Sinister: F***in' Monkeys

Williams Adam (Mr A) Adam.Williams at xxx.uk
Mon Jul 3 12:31:50 BST 2000


May I just say that you're all a bunch of bastards. Utter bastards. Well not
all of you. In fact I think most of you are really quite lovely. But there
is an utter, utter bastard in our midst, oh yes. I know not whom, their name
evades me, and even if I did know I wouldn't say because Mummy taught me
that it's rude to point. Even at utter, utter, UTTER bastards. Who smell of
wee.
  Yes, someone last week mentioned the TOTP gorilla. Again. I avoided the
list at time of said incident out of self love and not wanting to hurt my
delicate thespian feelings, but just as one feels it's safe to peep over the
parapet the monkey is mentioned. DO YOU NOT KNOW HOW I COVETED THAT ROLE?
Why not just mention the Sc***ish pl*y and PISS ON MY GRAVE?
  I'm sorry to disillusion those of you who thought that Stuart and Co
whisked up the monkey idea in a fit of high-jinks spontaneity, but it was a
cleverly considered scheme from Sell-Out Central Corp. I answered the Ad in
Stage sometime in February, attended a plethora of auditions (I, as ever,
showed them my Willy Lomax to gasps and coos of admiration, costume fittings
and the like and was nigh on assured that the part was mine. Off then I
went, plunged into an arduous regime of bananas and David Attenborough
videos in my dedication to 'The Method'. I even spent a week with Keith
Harris' hand up my arse. Although strictly speaking that wasn't related.
Oh yes, if a part's worth doing, it's worth doing well and never let it be
said that I, Adam Aloysius Slinky III (the list surname is a Nom de guerre
sop to the Welsh Ethnic thing my agent foisted upon me back when Cerys was
cool) am less than 100% committed to my craft. No, sod it, 115%. That covers
my agent's cut as well.
  Anyway, I digress. Suffice to say I was royally shafted at the last minute
in a way that would make Prince Edward blanch. No reason was given, just
half-hearted apologies and the promise of 'future work'. Yes, yes. That old
chestnut. Don't call us...
  It's not my only knockback of late either. I flew into Glasto a couple of
weeks hence to assume my usual role of Bowie's squirming shame and
somnambulism. "Sorry Slinks", he says, "But I won't be needing you today,
I've decided to go back to being a God again."  
I began to plead with him "But, Dave..."
"That's Dame David to you now Slinks." he sneered. "Now on your knees and
kiss my velvet boot."
  I was so dented I had to spend extra time with my support group. Lovely
lad, he is. Works from a flat off Wardour Street.
So now it's to you, dear list, that I turn. And please do not consider this
list abuse, for I am part of the list and to act in so brazen a way would be
to act against my self. Although, as such, I am not entirely averse to self
abuse. 
But onwards with my plea. I'm available. All parts considered. You must have
seen me in the Shake n Vac ads back in the 70s, but my most sparkling work
has been in the pop and rock community. Gaz Coombe's sideburns, Brittney's
pert chest (pre-op. Got kicked off the role in favour of Brummie fraud),
Damon's ego. Etcetera. etcetera. Hold on, my mobile's vibrating...
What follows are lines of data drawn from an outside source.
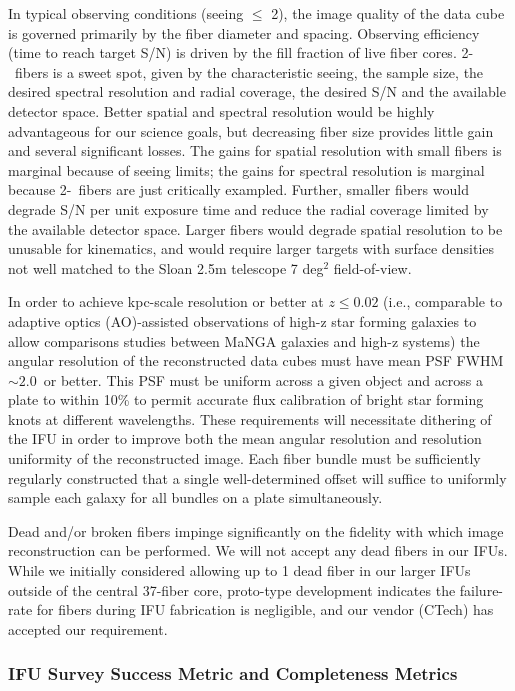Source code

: \documentclass[preprint,11pt]{aastex}
\begin{document}
In typical observing conditions (seeing $\leq$ 2\arcsec), the image
quality of the data cube is governed primarily by the fiber diameter
and spacing. Observing efficiency (time to reach target S/N) is driven
by the fill fraction of live fiber cores. 2-\arcsec\ fibers is a sweet
spot, given by the characteristic seeing, the sample size, the desired
spectral resolution and radial coverage, the desired S/N and the
available detector space.  Better spatial and spectral resolution
would be highly advantageous for our science goals, but decreasing
fiber size provides little gain and several significant losses.  The
gains for spatial resolution with small fibers is marginal because of
seeing limits; the gains for spectral resolution is marginal because
2-\arcsec\ fibers are just critically exampled.  Further, smaller
fibers would degrade S/N per unit exposure time and reduce the radial
coverage limited by the available detector space. Larger fibers would
degrade spatial resolution to be unusable for kinematics, and would
require larger targets with surface densities not well matched to the
Sloan 2.5m telescope 7 deg$^2$ field-of-view.

In order to achieve kpc-scale resolution or better at $z\leq0.02$
(i.e., comparable to adaptive optics (AO)-assisted observations of
high-z star forming galaxies to allow comparisons studies between
MaNGA galaxies and high-z systems) the angular resolution of the
reconstructed data cubes must have mean PSF FWHM $\sim 2.0$\arcsec\ or
better. This PSF must be uniform across a given object and across a
plate to within 10\% to permit accurate flux calibration of bright
star forming knots at different wavelengths.  These requirements will
necessitate dithering of the IFU in order to improve both the mean
angular resolution and resolution uniformity of the reconstructed
image. Each fiber bundle must be sufficiently regularly constructed
that a single well-determined offset will suffice to uniformly sample
each galaxy for all bundles on a plate simultaneously.

Dead and/or broken fibers impinge significantly on the fidelity with
which image reconstruction can be performed. We will not accept any
dead fibers in our IFUs. While we initially considered allowing up to
1 dead fiber in our larger IFUs outside of the central 37-fiber core,
proto-type development indicates the failure-rate for fibers during
IFU fabrication is negligible, and our vendor (CTech) has accepted our
requirement.


\subsubsection{IFU Survey Success Metric and Completeness Metrics}
\end{document}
Well must dash. That was my agent. I've got to go and pile pounds on in a
way to make De Niro look like the skinny freak he was in Raging Bull.  I'll
see you all on tour sometime soon. Wave to me do. I'll be playing Isobels's
arse.

Mwah mwah. Ciao.
a.

PS. I could say I love Baxendale. But i would be saying it with irony.
PPS. I can say I hate Bis. Tradition demands it.